--- YOUR OBJECTIVE ---
Transcribe the records below word for word, beginning with the first line and stopping after the line that contains "### Type Aliases"; pictures are not part of the copy.

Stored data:
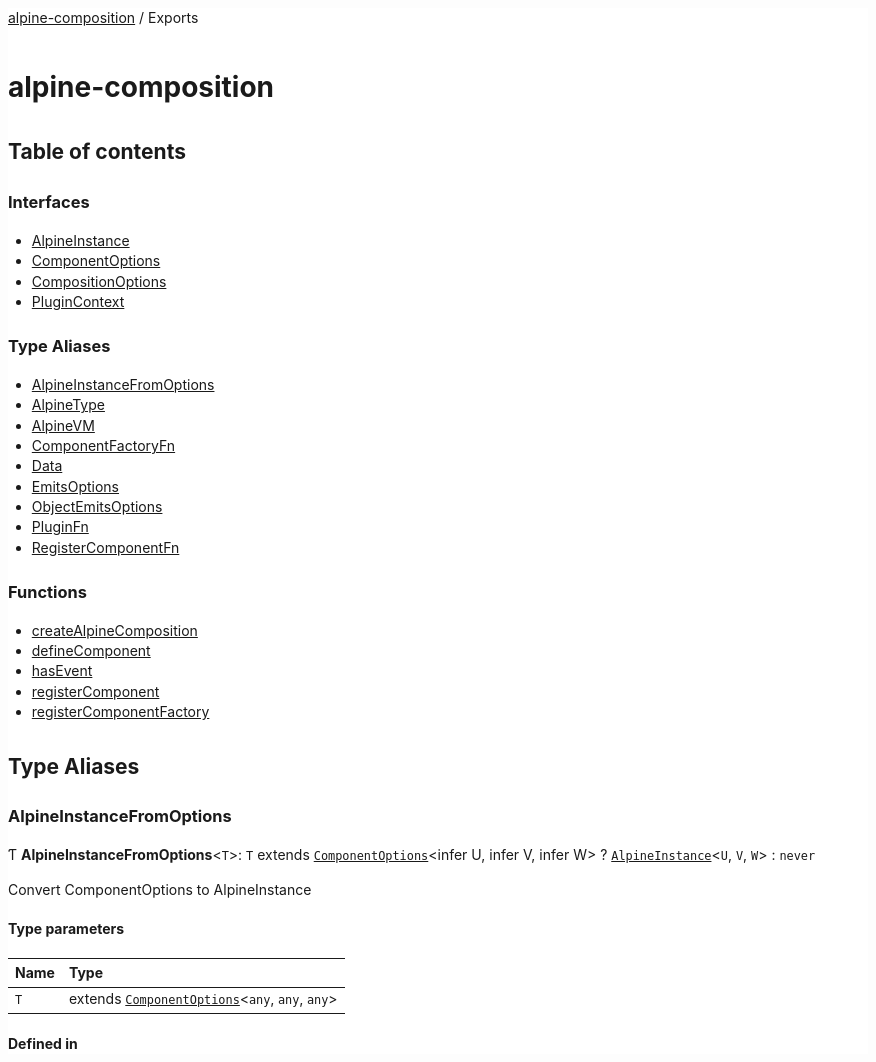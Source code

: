 [alpine-composition](README.md) / Exports

# alpine-composition

## Table of contents

### Interfaces

- [AlpineInstance](interfaces/AlpineInstance.md)
- [ComponentOptions](interfaces/ComponentOptions.md)
- [CompositionOptions](interfaces/CompositionOptions.md)
- [PluginContext](interfaces/PluginContext.md)

### Type Aliases

- [AlpineInstanceFromOptions](modules.md#alpineinstancefromoptions)
- [AlpineType](modules.md#alpinetype)
- [AlpineVM](modules.md#alpinevm)
- [ComponentFactoryFn](modules.md#componentfactoryfn)
- [Data](modules.md#data)
- [EmitsOptions](modules.md#emitsoptions)
- [ObjectEmitsOptions](modules.md#objectemitsoptions)
- [PluginFn](modules.md#pluginfn)
- [RegisterComponentFn](modules.md#registercomponentfn)

### Functions

- [createAlpineComposition](modules.md#createalpinecomposition)
- [defineComponent](modules.md#definecomponent)
- [hasEvent](modules.md#hasevent)
- [registerComponent](modules.md#registercomponent)
- [registerComponentFactory](modules.md#registercomponentfactory)

## Type Aliases

### AlpineInstanceFromOptions

Ƭ **AlpineInstanceFromOptions**\<`T`\>: `T` extends [`ComponentOptions`](interfaces/ComponentOptions.md)\<infer U, infer V, infer W\> ? [`AlpineInstance`](interfaces/AlpineInstance.md)\<`U`, `V`, `W`\> : `never`

Convert ComponentOptions to AlpineInstance

#### Type parameters

| Name | Type |
| :------ | :------ |
| `T` | extends [`ComponentOptions`](interfaces/ComponentOptions.md)\<`any`, `any`, `any`\> |

#### Defined in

--- WRITTEN RESPONSE ---
Source code

: [alpine-composition](README.md) / Exports

# alpine-composition

## Table of contents

### Interfaces

- [AlpineInstance](interfaces/AlpineInstance.md)
- [ComponentOptions](interfaces/ComponentOptions.md)
- [CompositionOptions](interfaces/CompositionOptions.md)
- [PluginContext](interfaces/PluginContext.md)

### Type Aliases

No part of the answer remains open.